The Newcastle and District Electric Lighting Company (abbreviated to DISCo) was a pre-nationalisation, private electricity supply company, based in Newcastle upon Tyne in North East England. The company was set up in 1889 by Charles Algernon Parsons. The company built a number of small coal-fired power stations in the west end of Newcastle upon Tyne, initially to supply homes and streets with electric lighting. They also provided power for an electrified tram line in the western part of the city.

DISCo was the first electricity supply company in the world to generate electricity using turbo generators, thanks to Parsons' invention of the steam turbine. The company existed until the nationalisation of the UK's electrical supply industry in 1948.

==History==
Following his invention of the steam turbine in 1884, Charles Algernon Parsons was anxious to move into electricity supply, and so in 1889 he founded up the Newcastle and District Electric Electric Lighting Company. Their distribution area was quickly decided; they were to supply the area of the city to the west of Grainger Street, while the Newcastle-upon-Tyne Electric Supply Company (NESCo), who had also been formed in 1889, were to supply the eastern side of the city. DISCo's distribution area was expanded west to Newburn in 1902, and north to Benwell and Fenham in 1904. They were unable to extend this any further after losing a number of Parliamentary battles with NESCo in the early 1900s.

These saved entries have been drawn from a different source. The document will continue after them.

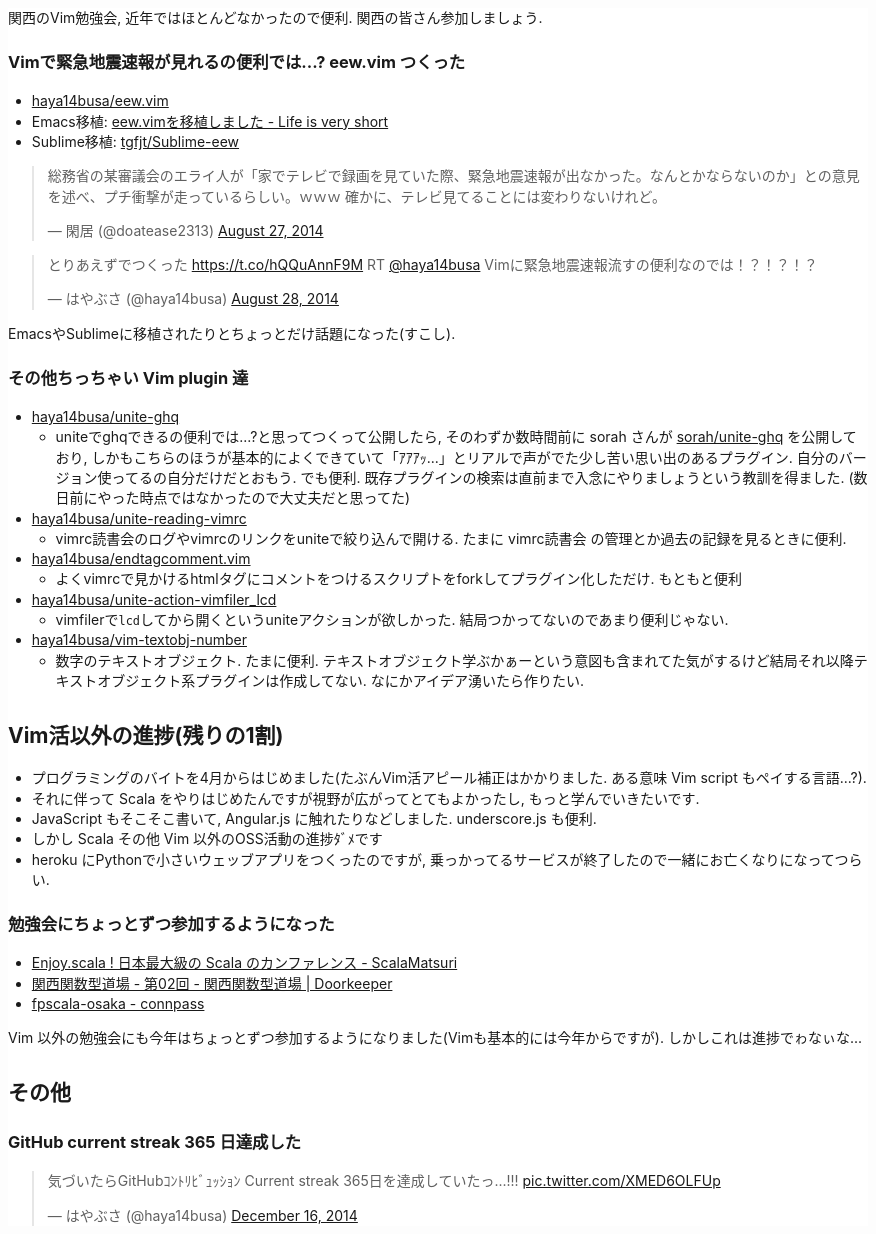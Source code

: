 関西のVim勉強会, 近年ではほとんどなかったので便利. 関西の皆さん参加しましょう.

### Vimで緊急地震速報が見れるの便利では...? eew.vim つくった
- [haya14busa/eew.vim](https://github.com/haya14busa/eew.vim)
- Emacs移植: [eew.vimを移植しました - Life is very short](http://d.hatena.ne.jp/syohex/20140829/1409291511)
- Sublime移植: [tgfjt/Sublime-eew](https://github.com/tgfjt/Sublime-eew)

<blockquote class="twitter-tweet" lang="en"><p>総務省の某審議会のエライ人が「家でテレビで録画を見ていた際、緊急地震速報が出なかった。なんとかならないのか」との意見を述べ、プチ衝撃が走っているらしい。ｗｗｗ 確かに、テレビ見てることには変わりないけれど。</p>&mdash; 閑居 (@doatease2313) <a href="https://twitter.com/doatease2313/status/504522127622418434">August 27, 2014</a></blockquote>
<blockquote class="twitter-tweet" data-cards="hidden" lang="en"><p>とりあえずでつくった <a href="https://t.co/hQQuAnnF9M">https://t.co/hQQuAnnF9M</a> RT <a href="https://twitter.com/haya14busa">@haya14busa</a> Vimに緊急地震速報流すの便利なのでは！？！？！？</p>&mdash; はやぶさ (@haya14busa) <a href="https://twitter.com/haya14busa/status/505004191199162368">August 28, 2014</a></blockquote>

EmacsやSublimeに移植されたりとちょっとだけ話題になった(すこし).

### その他ちっちゃい Vim plugin 達
- [haya14busa/unite-ghq](https://github.com/haya14busa/unite-ghq)
  - uniteでghqできるの便利では...?と思ってつくって公開したら, そのわずか数時間前に sorah さんが [sorah/unite-ghq](https://github.com/sorah/unite-ghq) を公開しており,
    しかもこちらのほうが基本的によくできていて「ｱｱｱｯ...」とリアルで声がでた少し苦い思い出のあるプラグイン. 自分のバージョン使ってるの自分だけだとおもう. でも便利.
    既存プラグインの検索は直前まで入念にやりましょうという教訓を得ました. (数日前にやった時点ではなかったので大丈夫だと思ってた)
- [haya14busa/unite-reading-vimrc](https://github.com/haya14busa/unite-reading-vimrc)
  - vimrc読書会のログやvimrcのリンクをuniteで絞り込んで開ける. たまに vimrc読書会 の管理とか過去の記録を見るときに便利.
- [haya14busa/endtagcomment.vim](https://github.com/haya14busa/endtagcomment.vim)
  - よくvimrcで見かけるhtmlタグにコメントをつけるスクリプトをforkしてプラグイン化しただけ. もともと便利
- [haya14busa/unite-action-vimfiler_lcd](https://github.com/haya14busa/unite-action-vimfiler_lcd)
  - vimfilerで`lcd`してから開くというuniteアクションが欲しかった. 結局つかってないのであまり便利じゃない.
- [haya14busa/vim-textobj-number](https://github.com/haya14busa/vim-textobj-number)
  - 数字のテキストオブジェクト. たまに便利. テキストオブジェクト学ぶかぁーという意図も含まれてた気がするけど結局それ以降テキストオブジェクト系プラグインは作成してない. なにかアイデア湧いたら作りたい.


Vim活以外の進捗(残りの1割)
--------------------------
- プログラミングのバイトを4月からはじめました(たぶんVim活アピール補正はかかりました. ある意味 Vim script もペイする言語...?).
- それに伴って Scala をやりはじめたんですが視野が広がってとてもよかったし, もっと学んでいきたいです.
- JavaScript もそこそこ書いて, Angular.js に触れたりなどしました. underscore.js も便利.
- しかし Scala その他 Vim 以外のOSS活動の進捗ﾀﾞﾒです
- heroku にPythonで小さいウェッブアプリをつくったのですが, 乗っかってるサービスが終了したので一緒にお亡くなりになってつらい.

### 勉強会にちょっとずつ参加するようになった
- [Enjoy.scala ! 日本最大級の Scala のカンファレンス - ScalaMatsuri](http://scalamatsuri.org/)
- [関西関数型道場 - 第02回 - 関西関数型道場 | Doorkeeper](http://kansaifp.doorkeeper.jp/events/17206)
- [fpscala-osaka - connpass](http://fpscala-osaka.connpass.com/)

Vim 以外の勉強会にも今年はちょっとずつ参加するようになりました(Vimも基本的には今年からですが). しかしこれは進捗でゎなぃな...

その他
------

### GitHub current streak 365 日達成した
<blockquote class="twitter-tweet" lang="en"><p>気づいたらGitHubｺﾝﾄﾘﾋﾞｭｯｼｮﾝ Current streak 365日を達成していたっ...!!! <a href="http://t.co/XMED6OLFUp">pic.twitter.com/XMED6OLFUp</a></p>&mdash; はやぶさ (@haya14busa) <a href="https://twitter.com/haya14busa/status/544899856037208065">December 16, 2014</a></blockquote>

The first power station the company constructed was at Forth Banks in the city centre in 1890. This was the first power station in the world to generate electricity commercially using steam turbine driven generators. A further power station was constructed near to the Forth Banks station in 1902, on The Close. Another two stations were built by the company at Lemington, in 1903, and at Newburn, in 1908. All of the stations built by the company used steam turbines built by Parson's turbine building company C. A. Parsons and Company.

Charles Parsons was initially held the title as the company's managing director, until 1902 when he stepped down, but remained with the company as a director, before finally retiring in 1909. The majority of the North East's electric supply companies merged with NESCo in 1932 to form the North Eastern Electric Supply Company (again known as NESCo). However, DISCo was one of only three electric supply companies in the region to not merge into NESCo. DISCo ceased to exist in 1948, becoming part of the North Eastern Electricity Board (NEEB), with the nationalisation of the UK's electrical supply industry.